POST https://bigquery.googleapis.com/bigquery/v2/projects/xxxx/jobs
{
"code" : 403,
"errors" : [ {
"domain" : "global",
"message" : "Access Denied: Dataset xxxx:mysql_bq_perm: Permission bigquery.tables.create denied on dataset xxxx:mysql_bq_perm (or it may not exist).",
"reason" : "accessDenied"
} ],
"message" : "Access Denied: Dataset xxxx:mysql_bq_perm: Permission bigquery.tables.create denied on dataset xxxx:mysql_bq_perm (or it may not exist).",
"status" : "PERMISSION_DENIED"
}

xxxx is the Dataset Project ID you specified in this plugin. This means the table specified in this plugin doesn't exist. CDF/CDAP is trying to create the table but the service account you specified in this plugin doesn't have the permission.
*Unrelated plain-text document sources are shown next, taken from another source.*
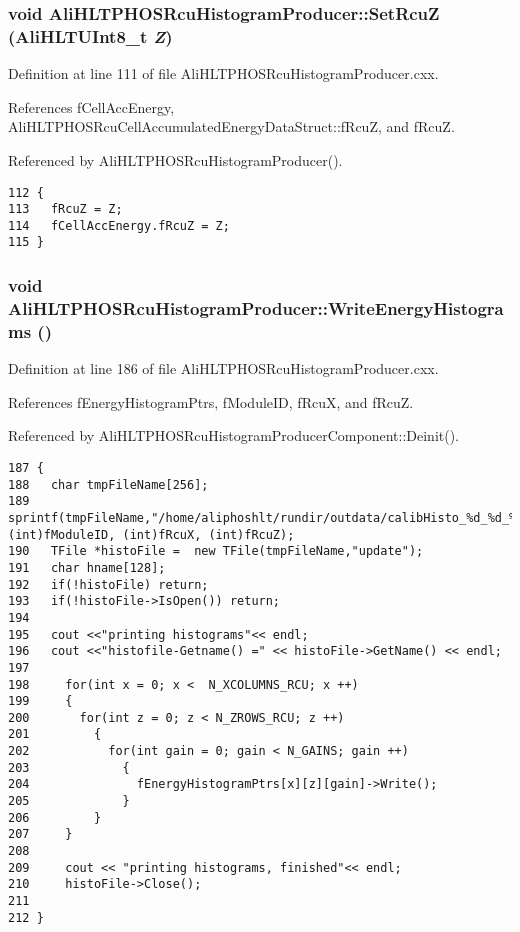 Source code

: \subsubsection{\setlength{\rightskip}{0pt plus 5cm}void Ali\-HLTPHOSRcu\-Histogram\-Producer::Set\-Rcu\-Z ({\bf Ali\-HLTUInt8\_\-t} {\em Z})}\label{classAliHLTPHOSRcuHistogramProducer_a9}




Definition at line 111 of file Ali\-HLTPHOSRcu\-Histogram\-Producer.cxx.

References f\-Cell\-Acc\-Energy, Ali\-HLTPHOSRcu\-Cell\-Accumulated\-Energy\-Data\-Struct::f\-Rcu\-Z, and f\-Rcu\-Z.

Referenced by Ali\-HLTPHOSRcu\-Histogram\-Producer().

\footnotesize\begin{verbatim}112 {
113   fRcuZ = Z; 
114   fCellAccEnergy.fRcuZ = Z;
115 }
\end{verbatim}\normalsize 


\subsubsection{\setlength{\rightskip}{0pt plus 5cm}void Ali\-HLTPHOSRcu\-Histogram\-Producer::Write\-Energy\-Histograms ()}\label{classAliHLTPHOSRcuHistogramProducer_a14}




Definition at line 186 of file Ali\-HLTPHOSRcu\-Histogram\-Producer.cxx.

References f\-Energy\-Histogram\-Ptrs, f\-Module\-ID, f\-Rcu\-X, and f\-Rcu\-Z.

Referenced by Ali\-HLTPHOSRcu\-Histogram\-Producer\-Component::Deinit().

\footnotesize\begin{verbatim}187 {
188   char tmpFileName[256];
189   sprintf(tmpFileName,"/home/aliphoshlt/rundir/outdata/calibHisto_%d_%d_%d.root", (int)fModuleID, (int)fRcuX, (int)fRcuZ);
190   TFile *histoFile =  new TFile(tmpFileName,"update");
191   char hname[128];
192   if(!histoFile) return;
193   if(!histoFile->IsOpen()) return;
194 
195   cout <<"printing histograms"<< endl;
196   cout <<"histofile-Getname() =" << histoFile->GetName() << endl;
197 
198     for(int x = 0; x <  N_XCOLUMNS_RCU; x ++)
199     {
200       for(int z = 0; z < N_ZROWS_RCU; z ++)
201         {
202           for(int gain = 0; gain < N_GAINS; gain ++)
203             {
204               fEnergyHistogramPtrs[x][z][gain]->Write();
205             }
206         } 
207     }
208 
209     cout << "printing histograms, finished"<< endl;
210     histoFile->Close();
211 
212 }
\end{verbatim}\normalsize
You must grant "BigQuery Data Editor" role on the project identified by the Dataset Project ID you specified in this plugin to the service account. If you think you already granted the role, check if you granted the role on the wrong project (for example the one identified by the Project ID).

missing permission to read the BigQuery dataset If your pipeline failed with the following error in the log:

com.google.api.client.googleapis.json.GoogleJsonResponseException: 403 Forbidden
GET https://www.googleapis.com/bigquery/v2/projects/xxxx/datasets/mysql_bq_perm?prettyPrint=false
{
"code" : 403,
"errors" : [ {
"domain" : "global",
"message" : "Access Denied: Dataset xxxx:mysql_bq_perm: Permission bigquery.datasets.get denied on dataset xxxx:mysql_bq_perm (or it may not exist).",
"reason" : "accessDenied"
} ],
"message" : "Access Denied: Dataset xxxx:mysql_bq_perm: Permission bigquery.datasets.get denied on dataset xxxx:mysql_bq_perm (or it may not exist).",
"status" : "PERMISSION_DENIED"
}

xxxx is the Dataset Project ID you specified in this plugin. The service account you specified in this plugin doesn't have the permission to read the dataset you specified in this plugin. You must grant "BigQuery Data Editor" role on the project identified by the Dataset Project ID you specified in this plugin to the service account. If you think you already granted the role, check if you granted the role on the wrong project (for example the one identified by the Project ID).